Saved data entries:
□ □ □ □

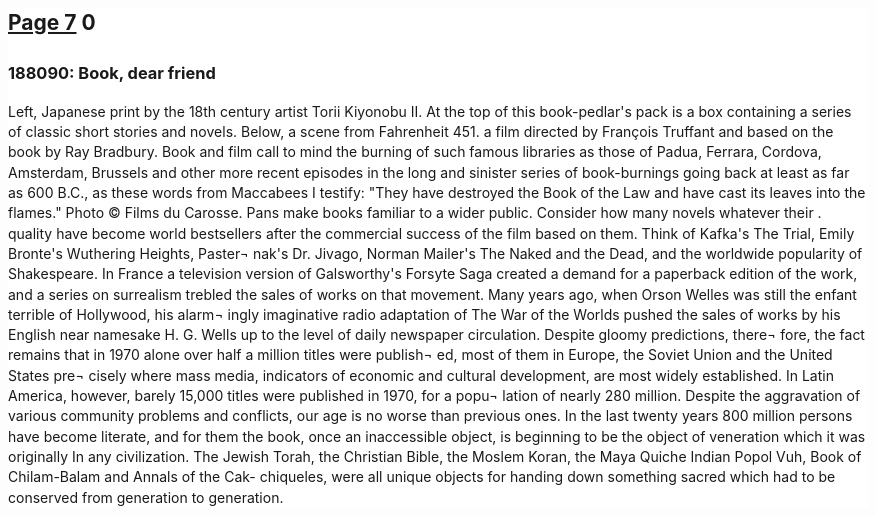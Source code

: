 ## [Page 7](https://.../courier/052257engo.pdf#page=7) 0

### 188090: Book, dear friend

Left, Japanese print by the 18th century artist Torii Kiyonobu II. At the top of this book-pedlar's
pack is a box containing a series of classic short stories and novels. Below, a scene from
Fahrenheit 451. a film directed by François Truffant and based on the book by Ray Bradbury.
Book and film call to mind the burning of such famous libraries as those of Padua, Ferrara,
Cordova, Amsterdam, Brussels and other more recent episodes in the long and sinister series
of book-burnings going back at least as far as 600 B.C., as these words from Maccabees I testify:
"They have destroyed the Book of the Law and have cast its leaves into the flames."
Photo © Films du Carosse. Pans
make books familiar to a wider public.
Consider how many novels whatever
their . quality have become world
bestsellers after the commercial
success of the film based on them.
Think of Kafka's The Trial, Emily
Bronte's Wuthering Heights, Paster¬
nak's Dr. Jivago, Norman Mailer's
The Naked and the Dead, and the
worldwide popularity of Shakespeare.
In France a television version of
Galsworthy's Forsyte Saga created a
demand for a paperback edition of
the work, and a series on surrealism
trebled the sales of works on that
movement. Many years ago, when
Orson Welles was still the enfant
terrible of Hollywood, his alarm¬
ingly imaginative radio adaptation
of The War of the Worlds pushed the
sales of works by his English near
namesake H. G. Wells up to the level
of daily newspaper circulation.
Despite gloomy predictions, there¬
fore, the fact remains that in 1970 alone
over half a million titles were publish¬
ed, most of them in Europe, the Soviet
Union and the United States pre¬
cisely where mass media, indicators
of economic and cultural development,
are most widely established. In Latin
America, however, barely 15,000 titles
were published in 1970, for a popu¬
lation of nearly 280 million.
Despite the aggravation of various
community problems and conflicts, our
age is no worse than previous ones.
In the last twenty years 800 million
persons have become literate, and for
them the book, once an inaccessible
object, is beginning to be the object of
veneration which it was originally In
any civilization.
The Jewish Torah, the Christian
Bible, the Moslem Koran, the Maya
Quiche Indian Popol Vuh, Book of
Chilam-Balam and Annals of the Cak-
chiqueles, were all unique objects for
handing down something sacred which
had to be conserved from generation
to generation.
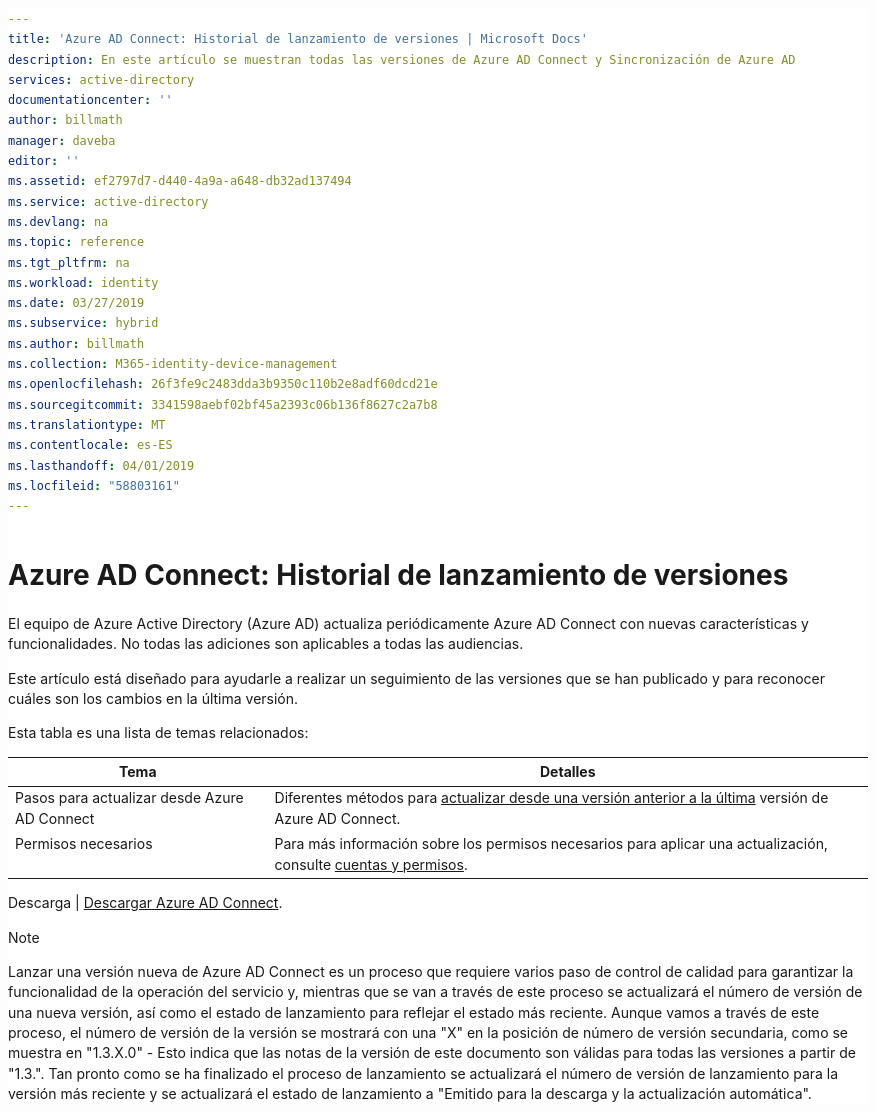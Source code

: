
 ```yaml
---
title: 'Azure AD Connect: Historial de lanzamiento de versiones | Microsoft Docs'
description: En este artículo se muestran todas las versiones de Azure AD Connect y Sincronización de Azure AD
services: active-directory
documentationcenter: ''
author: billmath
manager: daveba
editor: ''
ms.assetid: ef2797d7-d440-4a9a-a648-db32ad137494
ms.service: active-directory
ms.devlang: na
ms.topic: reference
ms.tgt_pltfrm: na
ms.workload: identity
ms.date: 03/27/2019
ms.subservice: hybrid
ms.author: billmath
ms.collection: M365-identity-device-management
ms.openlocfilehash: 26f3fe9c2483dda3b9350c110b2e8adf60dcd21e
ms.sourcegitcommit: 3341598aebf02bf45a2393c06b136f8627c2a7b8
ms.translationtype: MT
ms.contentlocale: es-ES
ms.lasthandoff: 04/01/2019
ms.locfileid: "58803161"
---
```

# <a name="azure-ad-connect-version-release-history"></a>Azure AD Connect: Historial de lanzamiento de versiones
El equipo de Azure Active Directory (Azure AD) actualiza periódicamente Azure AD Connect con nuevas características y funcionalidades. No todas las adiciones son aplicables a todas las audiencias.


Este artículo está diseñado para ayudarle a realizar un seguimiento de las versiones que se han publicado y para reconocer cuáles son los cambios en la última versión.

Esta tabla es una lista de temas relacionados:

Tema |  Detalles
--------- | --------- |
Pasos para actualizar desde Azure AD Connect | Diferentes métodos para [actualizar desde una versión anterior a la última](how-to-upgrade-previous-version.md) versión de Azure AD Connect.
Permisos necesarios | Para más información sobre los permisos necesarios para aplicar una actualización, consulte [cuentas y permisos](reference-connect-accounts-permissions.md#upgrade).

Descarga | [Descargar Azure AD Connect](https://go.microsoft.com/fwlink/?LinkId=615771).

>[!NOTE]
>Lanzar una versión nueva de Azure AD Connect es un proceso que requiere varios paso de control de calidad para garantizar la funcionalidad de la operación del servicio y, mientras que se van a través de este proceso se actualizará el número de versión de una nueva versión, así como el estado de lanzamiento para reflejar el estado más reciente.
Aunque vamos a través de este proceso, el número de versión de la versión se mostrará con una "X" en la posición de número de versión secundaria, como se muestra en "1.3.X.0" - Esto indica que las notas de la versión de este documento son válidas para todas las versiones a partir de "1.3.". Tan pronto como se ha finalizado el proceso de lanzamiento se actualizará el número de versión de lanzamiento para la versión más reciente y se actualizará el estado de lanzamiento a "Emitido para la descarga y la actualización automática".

□ □ □ □

> [TASK STATEMENT]:
Extract exactly and only the lines above from the line containing "Book and film" through the line containing "fore, the fact remains that in 1970 alone", both end lines included.

> [SOLUTION FOR THIS TASK]:
Book and film call to mind the burning of such famous libraries as those of Padua, Ferrara,
Cordova, Amsterdam, Brussels and other more recent episodes in the long and sinister series
of book-burnings going back at least as far as 600 B.C., as these words from Maccabees I testify:
"They have destroyed the Book of the Law and have cast its leaves into the flames."
Photo © Films du Carosse. Pans
make books familiar to a wider public.
Consider how many novels whatever
their . quality have become world
bestsellers after the commercial
success of the film based on them.
Think of Kafka's The Trial, Emily
Bronte's Wuthering Heights, Paster¬
nak's Dr. Jivago, Norman Mailer's
The Naked and the Dead, and the
worldwide popularity of Shakespeare.
In France a television version of
Galsworthy's Forsyte Saga created a
demand for a paperback edition of
the work, and a series on surrealism
trebled the sales of works on that
movement. Many years ago, when
Orson Welles was still the enfant
terrible of Hollywood, his alarm¬
ingly imaginative radio adaptation
of The War of the Worlds pushed the
sales of works by his English near
namesake H. G. Wells up to the level
of daily newspaper circulation.
Despite gloomy predictions, there¬
fore, the fact remains that in 1970 alone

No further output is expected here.